What to do
Exclude any images and output the remaining records exactly.

Source data

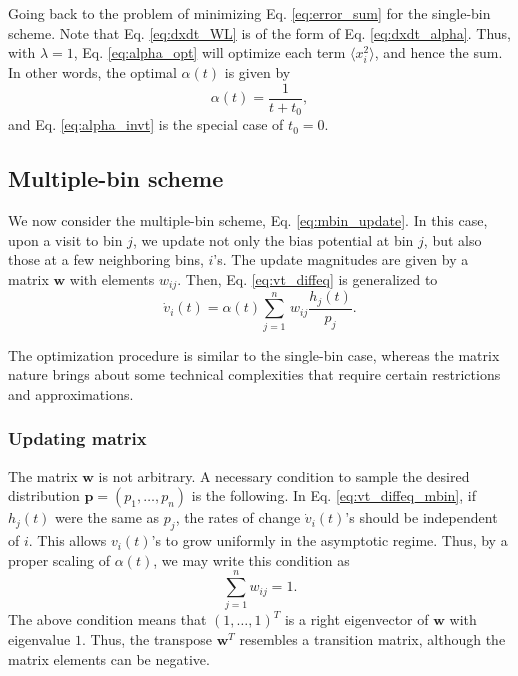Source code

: \documentclass[reprint, floatfix]{revtex4-1}
\begin{document}
Going back to the problem of
minimizing Eq. \eqref{eq:error_sum}
for the single-bin scheme.
%
Note that Eq. \eqref{eq:dxdt_WL}
is of the form of Eq. \eqref{eq:dxdt_alpha}.
%
Thus, with $\lambda = 1$,
Eq. \eqref{eq:alpha_opt}
will optimize each term $\langle x_i^2 \rangle$,
and hence the sum.
%
In other words, the optimal $\alpha(t)$
is given by
\begin{equation}
\alpha(t)
=
\frac{    1     }
     {  t + t_0 }
,
\label{eq:alpha_invt1}
\end{equation}
and Eq. \eqref{eq:alpha_invt}
is the special case of $t_0 = 0$.



\subsection{\label{sec:multiple-bin}
Multiple-bin scheme}



We now consider the multiple-bin scheme,
Eq. \eqref{eq:mbin_update}.
%
In this case,
upon a visit to bin $j$,
we update not only the bias potential at bin $j$,
but also those at a few neighboring bins, $i$'s.
%
The update magnitudes are given by a matrix
$\mathbf w$
with elements $w_{ij}$.
%
Then, Eq. \eqref{eq:vt_diffeq} is generalized to
\begin{equation}
  \dot v_i(t)
  =
  \alpha(t) \sum_{j=1}^n \, w_{ij} \frac{ h_j(t) } { p_j }.
  \label{eq:vt_diffeq_mbin}
\end{equation}


The optimization procedure is similar to the single-bin case,
whereas the matrix nature brings about
some technical complexities that require
certain restrictions and approximations.



\subsubsection{\label{sec:updating-matrix}
Updating matrix}



The matrix $\mathbf w$ is not arbitrary.
%
A necessary condition to sample
the desired distribution
$\mathbf p = (p_1, \dots, p_n)$
is the following.
%
In Eq. \eqref{eq:vt_diffeq_mbin},
if $h_j(t)$ were the same as $p_j$,
the rates of change $\dot v_i(t)$'s
should be independent of $i$.
%
This allows $v_i(t)$'s to grow uniformly
in the asymptotic regime.
%
Thus, by a proper scaling of $\alpha(t)$,
we may write this condition as
%
\begin{equation}
  \sum_{j = 1}^n w_{ij} = 1.
  \label{eq:w_sumj}
\end{equation}
%
The above condition means that $(1, \dots, 1)^T$
is a right eigenvector of $\mathbf w$
with eigenvalue $1$.
%
Thus, the transpose $\mathbf w^T$
resembles a transition matrix,
although the matrix elements can be negative.
\end{document}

Response
Source code

: \documentclass[reprint, floatfix]{revtex4-1}
\begin{document}
Going back to the problem of
minimizing Eq. \eqref{eq:error_sum}
for the single-bin scheme.
%
Note that Eq. \eqref{eq:dxdt_WL}
is of the form of Eq. \eqref{eq:dxdt_alpha}.
%
Thus, with $\lambda = 1$,
Eq. \eqref{eq:alpha_opt}
will optimize each term $\langle x_i^2 \rangle$,
and hence the sum.
%
In other words, the optimal $\alpha(t)$
is given by
\begin{equation}
\alpha(t)
=
\frac{    1     }
     {  t + t_0 }
,
\label{eq:alpha_invt1}
\end{equation}
and Eq. \eqref{eq:alpha_invt}
is the special case of $t_0 = 0$.



\subsection{\label{sec:multiple-bin}
Multiple-bin scheme}



We now consider the multiple-bin scheme,
Eq. \eqref{eq:mbin_update}.
%
In this case,
upon a visit to bin $j$,
we update not only the bias potential at bin $j$,
but also those at a few neighboring bins, $i$'s.
%
The update magnitudes are given by a matrix
$\mathbf w$
with elements $w_{ij}$.
%
Then, Eq. \eqref{eq:vt_diffeq} is generalized to
\begin{equation}
  \dot v_i(t)
  =
  \alpha(t) \sum_{j=1}^n \, w_{ij} \frac{ h_j(t) } { p_j }.
  \label{eq:vt_diffeq_mbin}
\end{equation}


The optimization procedure is similar to the single-bin case,
whereas the matrix nature brings about
some technical complexities that require
certain restrictions and approximations.



\subsubsection{\label{sec:updating-matrix}
Updating matrix}



The matrix $\mathbf w$ is not arbitrary.
%
A necessary condition to sample
the desired distribution
$\mathbf p = (p_1, \dots, p_n)$
is the following.
%
In Eq. \eqref{eq:vt_diffeq_mbin},
if $h_j(t)$ were the same as $p_j$,
the rates of change $\dot v_i(t)$'s
should be independent of $i$.
%
This allows $v_i(t)$'s to grow uniformly
in the asymptotic regime.
%
Thus, by a proper scaling of $\alpha(t)$,
we may write this condition as
%
\begin{equation}
  \sum_{j = 1}^n w_{ij} = 1.
  \label{eq:w_sumj}
\end{equation}
%
The above condition means that $(1, \dots, 1)^T$
is a right eigenvector of $\mathbf w$
with eigenvalue $1$.
%
Thus, the transpose $\mathbf w^T$
resembles a transition matrix,
although the matrix elements can be negative.
\end{document}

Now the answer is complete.